Since we don't know the population standard deviation (σ), we need to estimate it using the sample standard deviation (s). In this case, we don't have access to the individual sample data, so we can use the approximation σ ≈ s.

The sample standard deviation (s) can be calculated using the sample mean (x) and the sample size (n):
s = sqrt((∑(x - x̄)^2) / (n - 1))

where ∑(x - x̄)^2 is the sum of squared differences between each data point and the sample mean (squared deviation).

Since we only have the information given in the question, we can't calculate the sample standard deviation (s) directly. However, for large sample sizes, it is reasonable to assume that the sample standard deviation is close to the population standard deviation.
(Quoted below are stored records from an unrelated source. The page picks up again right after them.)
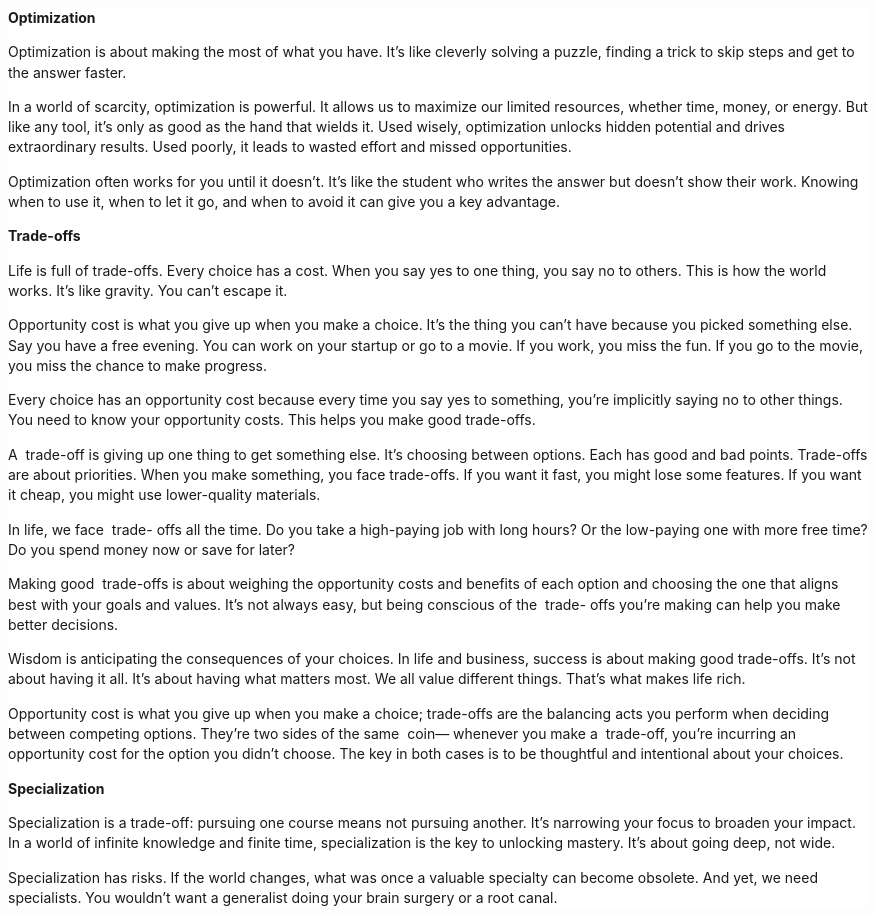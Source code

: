 **Optimization**

Optimization is about making the most of what you have. It’s like cleverly solving a puzzle, finding a trick to skip steps and get to the answer faster.

In a world of scarcity, optimization is powerful. It allows us to maximize our limited resources, whether time, money, or energy. But like any tool, it’s only as good as the hand that wields it. Used wisely, optimization unlocks hidden potential and drives extraordinary results. Used poorly, it leads to wasted effort and missed opportunities.

Optimization often works for you until it doesn’t. It’s like the student who writes the answer but doesn’t show their work. Knowing when to use it, when to let it go, and when to avoid it can give you a key advantage.

**Trade-offs**

Life is full of trade-offs. Every choice has a cost. When you say yes to one thing, you say no to others. This is how the world works. It’s like gravity. You can’t escape it.

Opportunity cost is what you give up when you make a choice. It’s the thing you can’t have because you picked something else. Say you have a free evening. You can work on your startup or go to a movie. If you work, you miss the fun. If you go to the movie, you miss the chance to make progress.

Every choice has an opportunity cost because every time you say yes to something, you’re implicitly saying no to other things. You need to know your opportunity costs. This helps you make good trade-offs.

A ­ trade-­off is giving up one thing to get something else. It’s choosing between options. Each has good and bad points. Trade-offs are about priorities. When you make something, you face trade-offs. If you want it fast, you might lose some features. If you want it cheap, you might use lower-quality materials.

In life, we face ­ trade-­ offs all the time. Do you take a high-paying job with long hours? Or the low-paying one with more free time? Do you spend money now or save for later?

Making good ­ trade-­offs is about weighing the opportunity costs and benefits of each option and choosing the one that aligns best with your goals and values. It’s not always easy, but being conscious of the ­ trade-­ offs you’re making can help you make better decisions.

Wisdom is anticipating the consequences of your choices. In life and business, success is about making good trade-offs. It’s not about having it all. It’s about having what matters most. We all value different things. That’s what makes life rich.

Opportunity cost is what you give up when you make a choice; trade-offs are the balancing acts you perform when deciding between competing options. They’re two sides of the same ­ coin— ­whenever you make a ­ trade-­off, you’re incurring an opportunity cost for the option you didn’t choose. The key in both cases is to be thoughtful and intentional about your choices.

**Specialization**

Specialization is a ­trade-­off: pursuing one course means not pursuing another. It’s narrowing your focus to broaden your impact. In a world of infinite knowledge and finite time, specialization is the key to unlocking mastery. It’s about going deep, not wide.

Specialization has risks. If the world changes, what was once a valuable specialty can become obsolete. And yet, we need specialists. You wouldn’t want a generalist doing your brain surgery or a root canal.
Step 6: Calculate the test statistic (z):
z = (x - μ) / (σ / sqrt(n))

Since σ ≈ s, we can replace σ with s in the formula:
z = (x - μ) / (s / sqrt(n))

Substituting the values we have:
z = (7.875 - 10) / (s / sqrt(8))

Step 7: Make a decision:
Compare the calculated test statistic with the critical value: -1.645.

If the calculated test statistic (z) is less than the critical value (-1.645), we reject the null hypothesis (H0) and conclude that there is evidence that the weekly sales rate has decreased during the recession. If the calculated test statistic is greater than or equal to the critical value, we fail to reject the null hypothesis and conclude that there is no evidence of a decrease in weekly sales.

Step 8: Perform calculations:
Since we don't have the sample data, we can't calculate the sample standard deviation and the test statistic. However, if you have the necessary data, you can substitute the values into the formulas and perform the calculations.

In conclusion, to test whether there is evidence of a decrease in weekly sales during the recession, you need to calculate the test statistic using the formulas provided and compare it with the critical value. If the test statistic is less than the critical value, you reject the null hypothesis and conclude that there is evidence of a decrease in sales rate.